The Alternate Root

Jim Byrnes has taken out his diary to give a better idea about how music, particularly the Blues, has affected, infected and taken him captive with its pull for nearly fifty years. St. Louis Times lets the songs that formed young Jim be the story of growing up in St, Louis, Missouri.  St. Louis Times offers Jim’s own memories in original tracks and covers the work of local artists that were the stars of Jim’s musical upbringing. Jim croons, hollers, sings sweetly and delivers lines that bite and riffs that bleed on the album with tracks associated with Chuck Berry, Stump Johnson, Little Milton and Peetie Wheatstraw. St. Louis Times marks a few anniversaries. The album is done in collaboration with producer/guitar man Steve Dawson and marks ten years that Jim and Steve have been making music together. Additionally, St. Louis Times arrive just in time for the commemoration of 250 years since the founding of St. Louis.
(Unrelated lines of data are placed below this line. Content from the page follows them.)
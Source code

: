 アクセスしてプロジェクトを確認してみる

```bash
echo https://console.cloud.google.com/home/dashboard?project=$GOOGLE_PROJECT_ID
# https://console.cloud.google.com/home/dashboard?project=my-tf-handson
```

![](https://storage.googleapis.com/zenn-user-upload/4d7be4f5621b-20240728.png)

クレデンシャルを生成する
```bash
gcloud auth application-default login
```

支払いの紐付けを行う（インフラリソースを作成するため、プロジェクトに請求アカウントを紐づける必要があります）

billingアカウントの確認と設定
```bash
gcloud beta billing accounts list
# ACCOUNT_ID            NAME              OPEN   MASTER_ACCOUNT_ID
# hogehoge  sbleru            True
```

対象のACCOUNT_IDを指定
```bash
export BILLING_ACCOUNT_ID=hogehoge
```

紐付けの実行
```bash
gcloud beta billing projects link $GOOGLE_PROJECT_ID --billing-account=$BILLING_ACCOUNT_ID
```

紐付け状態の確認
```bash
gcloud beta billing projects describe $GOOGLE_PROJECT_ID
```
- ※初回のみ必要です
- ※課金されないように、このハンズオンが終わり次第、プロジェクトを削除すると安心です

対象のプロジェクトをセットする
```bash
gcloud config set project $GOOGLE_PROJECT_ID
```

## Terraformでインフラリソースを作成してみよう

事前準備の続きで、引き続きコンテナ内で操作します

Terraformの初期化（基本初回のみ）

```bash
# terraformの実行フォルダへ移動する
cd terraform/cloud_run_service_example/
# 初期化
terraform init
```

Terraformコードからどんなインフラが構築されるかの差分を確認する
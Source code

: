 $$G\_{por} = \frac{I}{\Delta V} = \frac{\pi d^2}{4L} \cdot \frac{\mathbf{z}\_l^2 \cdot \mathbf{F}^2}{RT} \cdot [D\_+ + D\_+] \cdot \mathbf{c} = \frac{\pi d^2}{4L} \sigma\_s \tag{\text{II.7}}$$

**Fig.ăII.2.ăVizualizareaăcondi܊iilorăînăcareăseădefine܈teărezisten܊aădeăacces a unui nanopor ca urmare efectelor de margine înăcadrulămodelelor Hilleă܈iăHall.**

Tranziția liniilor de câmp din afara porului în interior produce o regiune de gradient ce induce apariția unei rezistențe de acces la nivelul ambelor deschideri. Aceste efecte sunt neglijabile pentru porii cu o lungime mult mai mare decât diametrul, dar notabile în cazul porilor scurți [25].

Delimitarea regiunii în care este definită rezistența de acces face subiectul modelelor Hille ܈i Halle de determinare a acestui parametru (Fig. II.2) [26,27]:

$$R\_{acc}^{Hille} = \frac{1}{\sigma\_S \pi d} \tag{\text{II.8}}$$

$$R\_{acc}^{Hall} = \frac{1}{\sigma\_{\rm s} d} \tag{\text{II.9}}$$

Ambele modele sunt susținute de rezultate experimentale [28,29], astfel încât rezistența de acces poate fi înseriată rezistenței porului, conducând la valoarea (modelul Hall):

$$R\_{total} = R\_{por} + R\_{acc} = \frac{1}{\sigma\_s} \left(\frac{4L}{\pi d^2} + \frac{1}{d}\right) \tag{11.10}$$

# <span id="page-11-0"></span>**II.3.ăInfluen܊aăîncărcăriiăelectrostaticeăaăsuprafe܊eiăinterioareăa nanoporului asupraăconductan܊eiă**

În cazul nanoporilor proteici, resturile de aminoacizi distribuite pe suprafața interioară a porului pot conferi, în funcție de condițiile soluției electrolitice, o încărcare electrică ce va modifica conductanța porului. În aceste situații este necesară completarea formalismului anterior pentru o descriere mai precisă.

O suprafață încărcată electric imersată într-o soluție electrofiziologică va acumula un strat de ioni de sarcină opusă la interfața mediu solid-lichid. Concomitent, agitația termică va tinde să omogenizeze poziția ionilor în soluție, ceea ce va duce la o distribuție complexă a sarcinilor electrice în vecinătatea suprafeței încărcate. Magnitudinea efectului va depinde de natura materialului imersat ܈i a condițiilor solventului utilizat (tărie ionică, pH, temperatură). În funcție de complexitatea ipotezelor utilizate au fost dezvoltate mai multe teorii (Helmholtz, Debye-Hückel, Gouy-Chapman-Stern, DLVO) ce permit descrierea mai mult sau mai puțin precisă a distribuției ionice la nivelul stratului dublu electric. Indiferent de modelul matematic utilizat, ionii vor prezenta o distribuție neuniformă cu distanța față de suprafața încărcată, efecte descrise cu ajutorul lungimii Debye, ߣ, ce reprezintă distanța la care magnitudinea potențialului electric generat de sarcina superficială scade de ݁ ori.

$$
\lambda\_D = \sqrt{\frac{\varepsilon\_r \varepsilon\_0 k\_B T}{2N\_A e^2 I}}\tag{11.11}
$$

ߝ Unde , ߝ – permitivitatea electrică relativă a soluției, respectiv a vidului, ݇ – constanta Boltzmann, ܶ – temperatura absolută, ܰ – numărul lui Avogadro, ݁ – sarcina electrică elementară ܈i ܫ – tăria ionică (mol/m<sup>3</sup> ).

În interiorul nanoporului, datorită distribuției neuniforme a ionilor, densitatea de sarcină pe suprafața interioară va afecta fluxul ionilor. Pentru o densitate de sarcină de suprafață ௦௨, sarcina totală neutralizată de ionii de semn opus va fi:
“The Duck's Yas Yas Yas” slips back in time to a summer band shell as Jim Byrnes suggests you high-step down Market St. to dance a little Georgia Rub to the ragtime music playing. The tune offers a chair in the recording studio to Jim’s old buddy, John Hammond, as the two trade verses on the song. John blows mean harp on “Get Evil” and “I Believe That Was a Lie” and plays National Steel on “Cake Alley”, penned for one of St. Louis’ seedier addresses. There is salvation coming in “I Need a Change”, you can hear it in Jim’s words and feel it in the rise of the arrangement.  Jim Byrnes offers his version of his birth city’s anthem and presents “St. Louis Blues”, on the eve of the song’s one hundredth anniversary. While on the bus Jim spots “Nadine” hustling down the street as he calls after the lady, ‘Nadine, honey, is that you?’  and he simmers some slow cooked blues running through the possibilities while changing the rules in “Old Dog, New Tricks”. Vancouver, Canada-based Jim Byrnes never fails to deliver quality, whether with his music or his acting career.